Provided the probability density function (PDF) of the normal data can be obtained, the task of process monitoring reduces to inspecting whether the test data are generated from the PDF. However, direct estimation of PDF from data is computationally intensive, available methods like kernel density estimation cannot handle higher dimensional data sets. As an alternative, different kinds of two-sample test approaches have been developed in the field of machine learning and statistics to test whether two sets of samples are sampled from the same distribution, where kernel mean discrepancy [4] is one of the state-in-art approach. The basic idea of kernel mean discrepancy is to project the normal and test data into the reproducing kernel Hilbert space (RKHS), in which the mean discrepancy test is performed. If the test data shares the same distribution as the normal data, the mean discrepancy would be very close to zero.
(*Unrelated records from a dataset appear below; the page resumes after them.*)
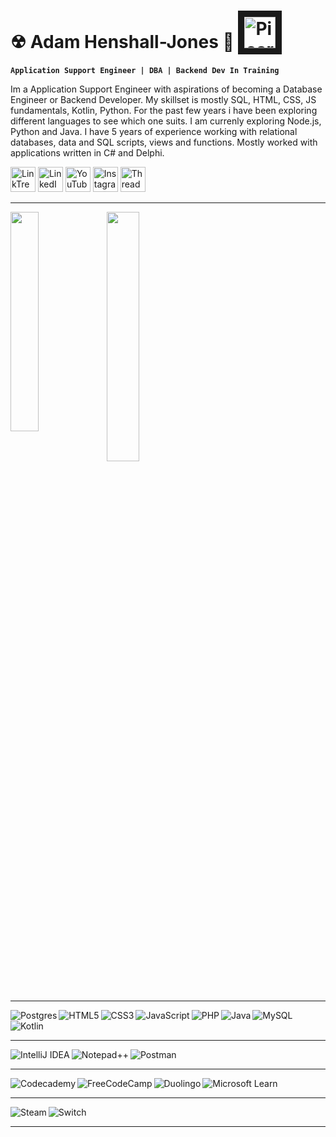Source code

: # ☢ Adam Henshall-Jones 🚀 <a href="https://www.youtube.com/watch?v=bl5TUw7sUBs" target="_blank"><img src="https://i1.sndcdn.com/artworks-000189490798-zd9ruz-t500x500.jpg" alt="Picard & Data" width="50" height="50" border="10" /></a>

**`Application Support Engineer | DBA | Backend Dev In Training`**

Im a Application Support Engineer with aspirations of becoming a Database Engineer or Backend Developer. My skillset is mostly SQL, HTML, CSS, JS fundamentals, Kotlin, Python. For the past few years i have been exploring different languages to see which one suits. I am currenly exploring Node.js, Python and Java.
I have 5 years of experience working with relational databases, data and SQL scripts, views and functions. Mostly worked with applications written in C# and Delphi.

 <p align="left">
       <a href="https://linktr.ee/dubdor">
         <img alt="LinkTree" title="Check Out My LinkTree" src="https://ugc.production.linktr.ee/CyMzuEHnSjyd5GwGc62z_0Wufg2AAMBW8wwil?io=true&size=avatar-v1" width="40px"></a> 
      <a href="https://www.linkedin.com/in/adam-henshall-jones-69947a101/">
         <img alt="LinkedIn" title="Lets Connect On LiknedIn" src="https://cdn-icons-png.flaticon.com/512/174/174857.png" width="40px"></a> 
      <a href="https://www.youtube.com/@AdamsChinaDiary">
         <img alt="YouTube" title="Subscribe to my YouTube Channel" src="https://cdn-icons-png.flaticon.com/128/174/174883.png" width="40px"></a> 
      <a href="https://www.instagram.com/dubledor/">
         <img alt="Instagram" title="Follow Me On Instagram" src="https://cdn-icons-png.flaticon.com/128/1409/1409946.png" width="40px"></a> 
      <a href="https://www.threads.net/@dubledor">
         <img alt="Threads" title="Follow Me On Threads" src="https://seeklogo.com/images/T/threads-logo-9F3F8228AC-seeklogo.com.png?v=638243212870000000" width="40px"></a> 
   </p>

---

<img align="left" width="30%" src="https://github-readme-stats.vercel.app/api?username=dubdor&show_icons=true&theme=merko" />  

<img  width="32%" src="https://github-readme-stats.vercel.app/api/top-langs/?username=dubdor&hide_progress=true" />

---

<img align="left" alt="Postgres" src="https://img.shields.io/badge/postgres-%23316192.svg?style=for-the-badge&logo=postgresql&logoColor=white" />
<img alt="MySQL" src="https://img.shields.io/badge/mysql-%2300f.svg?style=for-the-badge&logo=mysql&logoColor=white" />

<img align="left" alt="HTML5" src="https://img.shields.io/badge/html5-%23E34F26.svg?style=for-the-badge&logo=html5&logoColor=white" />
<img align="left" alt="CSS3" src="https://img.shields.io/badge/css3-%231572B6.svg?style=for-the-badge&logo=css3&logoColor=white" />
<img align="left" alt="JavaScript" src="https://img.shields.io/badge/javascript-%23323330.svg?style=for-the-badge&logo=javascript&logoColor=%23F7DF1E" />
<img align="left" alt="PHP" src="https://img.shields.io/badge/php-%23777BB4.svg?style=for-the-badge&logo=php&logoColor=white" />
<img align="left" alt="Java" src="https://img.shields.io/badge/java-%23ED8B00.svg?style=for-the-badge&logo=openjdk&logoColor=white" />
<img alt="Kotlin" src="https://img.shields.io/badge/kotlin-%237F52FF.svg?style=for-the-badge&logo=kotlin&logoColor=white" />

---

<img align="left" alt="IntelliJ IDEA" src="https://img.shields.io/badge/IntelliJIDEA-000000.svg?style=for-the-badge&logo=intellij-idea&logoColor=white" />
<img align="left" alt="Notepad++" src="https://img.shields.io/badge/Notepad++-90E59A.svg?style=for-the-badge&logo=notepad%2b%2b&logoColor=black" />
<img alt="Postman" src="https://img.shields.io/badge/Postman-FF6C37?style=for-the-badge&logo=postman&logoColor=white" />

---

<img align="left" alt="Codecademy" src="https://img.shields.io/badge/Codecademy-FFF0E5?style=for-the-badge&logo=codecademy&logoColor=1F243A" />
<img align="left" alt="FreeCodeCamp" src="https://img.shields.io/badge/Freecodecamp-%23123.svg?&style=for-the-badge&logo=freecodecamp&logoColor=green" />
<img align="left" alt="Duolingo" src="https://img.shields.io/badge/Duolingo-%234DC730.svg?style=for-the-badge&logo=Duolingo&logoColor=black" />
<img alt="Microsoft Learn" src="https://img.shields.io/badge/Microsoft_Learn-258ffa?style=for-the-badge&logo=microsoft&logoColor=white" />

---

<img align="left" alt="Steam" src="https://img.shields.io/badge/steam-%23000000.svg?style=for-the-badge&logo=steam&logoColor=white" />
<img alt="Switch" src="https://img.shields.io/badge/Switch-E60012?style=for-the-badge&logo=nintendo-switch&logoColor=white" />

---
Hence the mean discrepancy in the kernel space can be used as a test statistic to decide whether the normal and test data set are sampled from the same distribution.   

In this article, a fault detection method based on kernel mean discrepancy test is proposed, which measures the difference between the distribution of normal and test data set. A moving window approach is firstly used to divide the test data into consecutive subsets. And the kernel mean discrepancy between the subset and the normal data set is computed. If the discrepancy is large, it is more likely that the subset contains faulty data. Hence, the key step would be to determine the critical value/ confidence limit of the mean discrepancy in the RKHS. To determine the confidence limit, a permutation test is performed based on the normal data set and the 95% or 99% percentile of the kernel mean discrepancy is used as the confidence limit. With the confidence limit obtained, a fault detection strategy is then proposed. By rewriting the test statistic into an integral form, a quantitative analysis on the sensitivity of the proposed monitoring strategy is presented for Gaussian distributed data. The proposed monitoring strategy is nonparametric and distribution free; it is applicable to both Gaussian and non-Gaussian distributed data. Simulation and application study to the Alstom gasifier process show that the proposed method is more sensitive to process faults than the monitoring strategy based on support vector data description (SVDD).

References:

[1] Q. Chen, U. Kruger, A.Y.T. Leung, Regularised kernel density estimation for clustered process data, Control Engineering Practice, 12 (2004), pp. 267–274;

[2] J. Yu, S.J. Qin, Multimode process monitoring with Bayesian inference-based finite Gaussian mixture models, AIChE Journal, 54 (2008), pp. 1811–1829

[3] J.M. Lee, C.K. Yoo, I.B. Lee, Statistical process monitoring with independent component analysis, Journal of Process Control, 14 (2004), pp. 467–485

[4] A. Gretton, K. M. Borgwardt, M. J. Rasch, B. Scholkopf, A. Smola. A kernel method for the two-sample problem, Journal of Machine Learning Research, 2008(1): 1-10.